Why are small 3×3 filters so effective?
You might think a larger filter, say 5×5, would be better at seeing larger patterns. However, a stack of two 3×3 conv layers has the same effective receptive field as a single 5×5 conv layer. But the stacked approach has two major advantages:
- More Non-Linearity: Each conv layer is followed by a non-linear activation function (like ReLU). Using two 3×3 layers means you get to apply two activation functions instead of one, making the network's decision function more discriminative and powerful.
- Fewer Parameters: A 5×5 filter has 25 parameters. Two 3×3 filters have 2×(3×3)=18 parameters. This reduction makes the network more efficient and less prone to overfitting.
VGG's main drawback is its sheer size. The popular VGG16 model has about 138 million parameters, making it very computationally expensive to train and deploy.
Here's how you could define a single VGG-style block in Keras:
Python
import tensorflow as tf
from tensorflow.keras import layers, models
def vgg_block(num_convs, num_filters):
"""Creates a VGG-style block."""
block = models.Sequential()
for _ in range(num_convs):
# Add a convolutional layer with a 3x3 filter
block.add(layers.Conv2D(num_filters, (3, 3), padding='same', activation='relu'))
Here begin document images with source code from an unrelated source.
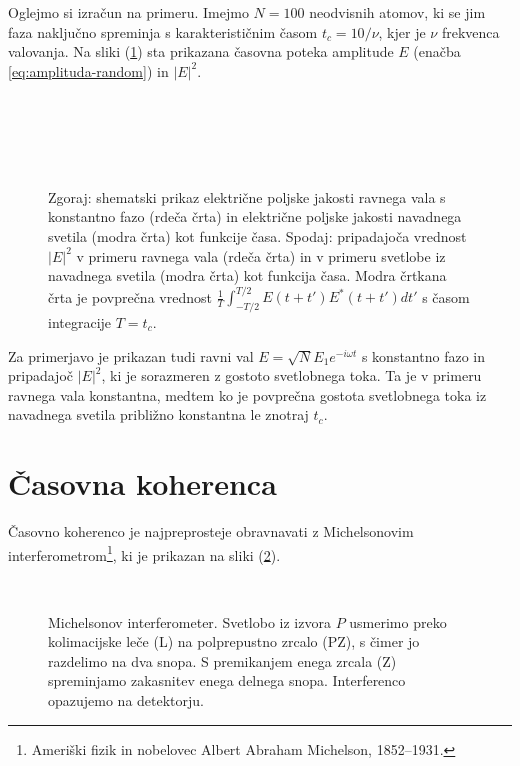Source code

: Oglejmo si izračun
na primeru. Imejmo $N=100$ neodvisnih atomov, ki se jim faza naključno
spreminja s karakterističnim časom $t_{c}=10/\nu$, kjer je $\nu$
frekvenca valovanja. Na sliki (\ref{fig:amplituda-intenziteta}) sta
prikazana časovna poteka amplitude $E$ (enačba \ref{eq:amplituda-random})
in $|E|^{2}$.
\begin{figure}
\centering
\def\svgwidth{150truemm} 
\\
\def\svgwidth{150truemm} 
\\
\def\svgwidth{150truemm} 
\\
\def\svgwidth{150truemm} 
\\
\caption{Zgoraj: shematski prikaz električne poljske jakosti 
ravnega vala s konstantno fazo (rdeča črta) in električne
poljske jakosti navadnega svetila (modra črta) kot funkcije
časa. 
Spodaj: pripadajoča vrednost $|E|^2$ v primeru ravnega vala (rdeča črta) in 
v primeru svetlobe iz navadnega svetila (modra črta) kot funkcija
časa. Modra črtkana črta je povprečna vrednost
$\frac{1}{T}\int_{-T/2}^{T/2}E(t+t')E^{*}(t+t')dt'$
s časom integracije $T=t_{c}$.}
\label{fig:amplituda-intenziteta}
\end{figure}
Za primerjavo je prikazan tudi ravni val $E=\sqrt{N}E_{1}e^{-i\omega t}$
s konstantno fazo in pripadajoč $|E|^{2}$, ki je sorazmeren z gostoto svetlobnega
toka. Ta je v primeru ravnega vala konstantna, medtem ko je povprečna gostota
svetlobnega toka iz navadnega svetila približno konstantna le znotraj $t_{c}$.

\section{Časovna koherenca}
\label{sec:casovna-koherenca}

Časovno koherenco je najpreprosteje obravnavati 
z Michelsonovim 
interferometrom\footnote{Ameriški fizik in nobelovec Albert Abraham Michelson, 1852--1931.},
ki je prikazan na sliki (\ref{fig:michelson}). 
\begin{figure}[!h]
\centering
\def\svgwidth{85truemm} 
\\
\caption{\label{fig:michelson}Michelsonov interferometer. Svetlobo
iz izvora $P$ usmerimo preko kolimacijske leče (L) na polprepustno
zrcalo (PZ), s čimer jo razdelimo na dva snopa. S premikanjem 
enega zrcala (Z) spreminjamo zakasnitev enega delnega snopa.
Interferenco opazujemo na detektorju.}
\end{figure}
# Add a max pooling layer after the convolutions
block.add(layers.MaxPooling2D((2, 2), strides=(2, 2)))
return block
# Example of creating a block with 2 conv layers and 64 filters
example_block = vgg_block(num_convs=2, num_filters=64)
ResNet: Conquering the Vanishing Gradient Problem
After VGG proved that depth was crucial, a logical next step was to build even deeper networks. However, researchers quickly hit a wall. As they added more and more layers, the models became incredibly difficult to train, and their performance actually got worse. This is known as the degradation problem.
The root cause is often the vanishing gradient problem. Think of training a network like a game of telephone. The error (or "loss") calculated at the end of the network has to send a "correction" signal backward through all the layers to tell them how to adjust their weights. In a very deep network, this signal gets repeatedly multiplied by small numbers at each layer, causing it to shrink exponentially. By the time it reaches the early layers, the signal is so weak (it has "vanished") that those layers learn extremely slowly or not at all.
The creators of ResNet (Residual Network) came up with an ingenious solution: the residual block.
This block introduced the "skip connection" (or shortcut). The input to the block, x, is not only passed through the block's convolutional layers (which produce a result F(x)), but it's also added directly to the output. The final output is therefore H(x)=F(x)+x.
Why is this so revolutionary? 💡
The skip connection creates a direct path—an "express lane"—for the gradient to flow backward. It doesn't have to go through all the intermediate layers' transformations. This completely solves the vanishing gradient problem.
Furthermore, it reframes what the layers are learning. Instead of learning the entire desired output function H(x), the layers are now only learning the residual, F(x)=H(x)−x. It's much easier for a stack of layers to learn to output zero (if no change is needed) than it is to learn the identity function (H(x)=x). The skip connection provides the identity function for free.
This simple but powerful idea allowed ResNet to successfully train networks over 150 layers deep, shattering performance records and becoming one of the most important and widely used architectures in deep learning.